Q & A — Should I Spay?

My baby girl is 10 months old. How long does the heat cycle last? Can she get spade after the first heat cycle?

Whether to spay after her first heat or wait a while longer is up to you, just do your research and make the best decision for yourself and your dog under the circumstances.

With that said, I’d advocate to let her grow up a bit and spay around 2 years old if you can safely get her through a couple more heat cycles between now and then. Early removal of the female organs (equivalent to a full ovariohysterectomy in humans) correlates to a much higher likelihood (as in upwards of 4x more likely) of developing high blood pressure, obesity, arterial disease, congestive heart failure, osteoporosis, and/or other health problems as she ages. These issues happen at much higher rates in females who have their organs removed when they are super young, so letting her reach full maturity can give her lifelong health benefits.

The chief reasons to spay super young are to avoid unwanted breeding (so if you’re a conscientious owner, you can handle that part by keeping her close and away from intact males during her heat cycles) and to avoid the uterine infection pyometra. Young females are at a very minimal risk of developing pyometra, the risk is much greater for females over 7 years of age, so with that in mind I’d recommend letting her get a little older first.

At what age do you spay a female?

Veterinarians are taught to spay / neuter at 6 months chiefly because it helps to stop unwanted / accidental breeding which contributes to the sky-high pet overpopulation levels. That is literally the #1 reason they do it so early.

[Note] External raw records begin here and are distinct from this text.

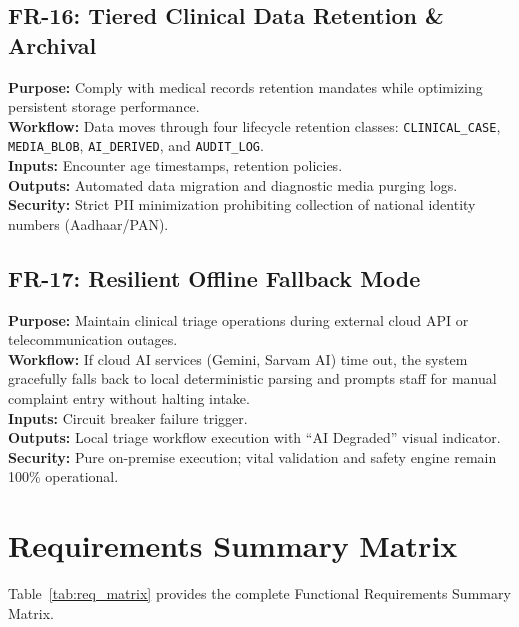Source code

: \documentclass[11pt,a4paper,oneside]{report}
\begin{document}
\subsection{FR-16: Tiered Clinical Data Retention \& Archival}
\textbf{Purpose:} Comply with medical records retention mandates while optimizing persistent storage performance.\\
\textbf{Workflow:} Data moves through four lifecycle retention classes: \texttt{CLINICAL\_CASE}, \texttt{MEDIA\_BLOB}, \texttt{AI\_DERIVED}, and \texttt{AUDIT\_LOG}.\\
\textbf{Inputs:} Encounter age timestamps, retention policies.\\
\textbf{Outputs:} Automated data migration and diagnostic media purging logs.\\
\textbf{Security:} Strict PII minimization prohibiting collection of national identity numbers (Aadhaar/PAN).

\subsection{FR-17: Resilient Offline Fallback Mode}
\textbf{Purpose:} Maintain clinical triage operations during external cloud API or telecommunication outages.\\
\textbf{Workflow:} If cloud AI services (Gemini, Sarvam AI) time out, the system gracefully falls back to local deterministic parsing and prompts staff for manual complaint entry without halting intake.\\
\textbf{Inputs:} Circuit breaker failure trigger.\\
\textbf{Outputs:} Local triage workflow execution with ``AI Degraded'' visual indicator.\\
\textbf{Security:} Pure on-premise execution; vital validation and safety engine remain 100\% operational.

\section{Requirements Summary Matrix}
Table~\ref{tab:req_matrix} provides the complete Functional Requirements Summary Matrix.
\end{document}
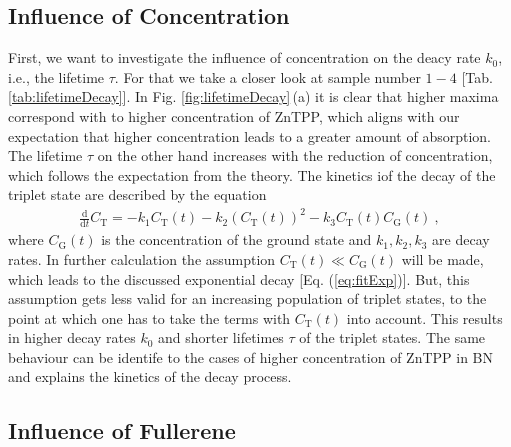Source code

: \subsection{Influence of Concentration}
\label{sub:concentration}

First, we want to investigate the influence of concentration on the deacy rate $k_0$, i.e., the lifetime $\tau$. For that we take a closer look at sample number $1-4$ [Tab. \ref{tab:lifetimeDecay}]. In Fig. \ref{fig:lifetimeDecay}\,(a) it is clear that higher maxima correspond with to higher concentration of ZnTPP, which aligns with our expectation that higher concentration leads to a greater amount of absorption. The lifetime $\tau$ on the other hand increases with the reduction of concentration, which follows the expectation from the theory. The kinetics iof the decay of the triplet state are described by the equation
\begin{gather}
    \frac{\mathrm{d}}{\mathrm{d}t} C_\mathrm{T} = -k_1 C_\mathrm{T}(t) - k_2(C_\mathrm{T}(t))^2 - k_3C_\mathrm{T}(t)C_\mathrm{G}(t)~,
    \label{eq:kineticsTriplet}
\end{gather}
where $C_\mathrm{G}(t)$ is the concentration of the ground state and $k_1, k_2, k_3$ are decay rates. In further calculation the assumption $C_\mathrm{T}(t) \ll C_\mathrm{G}(t)$ will be made, which leads to the discussed exponential decay [Eq. (\ref{eq:fitExp})]. But, this assumption gets less valid for an increasing population of triplet states, to the point at which one has to take the terms with $C_\mathrm{T}(t)$ into account. This results in higher decay rates $k_0$ and shorter lifetimes $\tau$ of the triplet states. The same behaviour can be identife to the cases of higher concentration of ZnTPP in BN and explains the kinetics of the decay process.

\subsection{Influence of Fullerene }
\label{sub:fullerene}

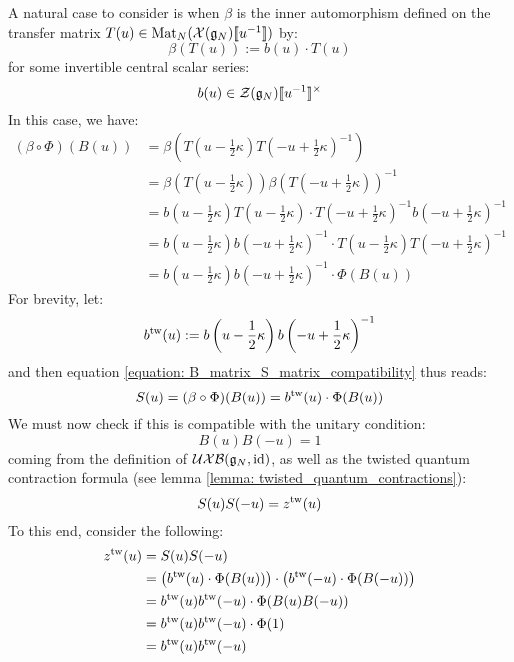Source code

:             A natural case to consider is when $\beta$ is the inner automorphism defined on the transfer matrix $T(u) \in \mathrm{Mat}_N( \mathcal{X}(\mathfrak{g}_N)[\![u^{-1}]\!] )$ by:
                $$\beta( T(u) ) := b(u) \cdot T(u)$$
            for some invertible central scalar series:
                $$b(u) \in \calZ(\g_N)[\![u^{-1}]\!]^{\x}$$
            In this case, we have:
                $$
                    \begin{aligned}
                        (\beta \circ \Phi)( B(u) ) & = \beta\left( T\left(u - \frac12 \kappa\right) T\left(-u + \frac12 \kappa\right)^{-1} \right)
                        \\
                        & = \beta\left( T\left(u - \frac12 \kappa\right) \right) \beta\left( T\left(-u + \frac12 \kappa\right) \right)^{-1}
                        \\
                        & = b\left(u - \frac12 \kappa\right) T\left(u - \frac12 \kappa\right) \cdot T\left(-u + \frac12 \kappa\right)^{-1} b\left(-u + \frac12 \kappa\right)^{-1}
                        \\
                        & = b\left(u - \frac12 \kappa\right) b\left(-u + \frac12 \kappa\right)^{-1} \cdot T\left(u - \frac12 \kappa\right) T\left(-u + \frac12 \kappa\right)^{-1}
                        \\
                        & = b\left(u - \frac12 \kappa\right) b\left(-u + \frac12 \kappa\right)^{-1} \cdot \Phi( B(u) )
                    \end{aligned}
                $$
            For brevity, let:
                $$b^{\mathrm{tw}}(u) := b\left(u - \frac12 \kappa\right) b\left(-u + \frac12 \kappa\right)^{-1}$$
            and then equation \eqref{equation: B_matrix_S_matrix_compatibility} thus reads:
                $$S(u) = (\beta \circ \Phi)( B(u) ) = b^{\mathrm{tw}}(u) \cdot \Phi( B(u) )$$
            We must now check if this is compatible with the unitary condition:
                $$B(u) B(-u) = 1$$
            coming from the definition of $\mathcal{UXB}(\mathfrak{g}_N, \mathrm{id})$, as well as the twisted quantum contraction formula (see lemma \ref{lemma: twisted_quantum_contractions}):
                $$S(u) S(-u) = z^{\mathrm{tw}}(u)$$
            To this end, consider the following:
                $$
                    \begin{aligned}
                        z^{\mathrm{tw}}(u) & = S(u) S(-u)
                        \\
                        & = \left( b^{\mathrm{tw}}(u) \cdot \Phi( B(u) ) \right) \cdot \left( b^{\mathrm{tw}}(-u) \cdot \Phi( B(-u) ) \right)
                        \\
                        & = b^{\mathrm{tw}}(u) b^{\mathrm{tw}}(-u) \cdot \Phi( B(u) B(-u) )
                        \\
                        & = b^{\mathrm{tw}}(u) b^{\mathrm{tw}}(-u) \cdot \Phi(1)
                        \\
                        & = b^{\mathrm{tw}}(u) b^{\mathrm{tw}}(-u)
                    \end{aligned}
                $$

For males and females alike, it’s better for their health and development to wait until they are 18 – 24 months of age. Males need the testosterone for their skeletal and musculature development, so much so that many people who compete in agility keep their dogs intact or neuter them at 2 – 3 years so that they can develop fully first. 

Females spayed at 6 months is like performing a full ovariohysterectomy on an 8 – 10 year old human girl. The health effects are many and lifelong, including an up to 4.5x greater risk of developing:

  • obesity
  • osteoporosis
  • high blood pressure
  • diabetes
  • neurological disorders
  • cardiovascular disease, leading to congestive heart failure
  • urinary incontinence as she ages
  • etc.

There is a mild risk that an intact female who doesn’t breed can develop the uterine infection pyometra after a heat cycle. This risk is extremely minimal in young females (yes, it can happen, but it’s quite rare)—the risk of developing pyometra is greatest in un-bred, intact females that are 7 – 10 years of age. If a female develops pyometra, the solution is typically an emergency spay operation which can be quite expensive.

With all of that information in mind, she is your dog and the choice is yours. Just weigh the pros and cons, then make the best decision for you and her with consideration to your circumstances.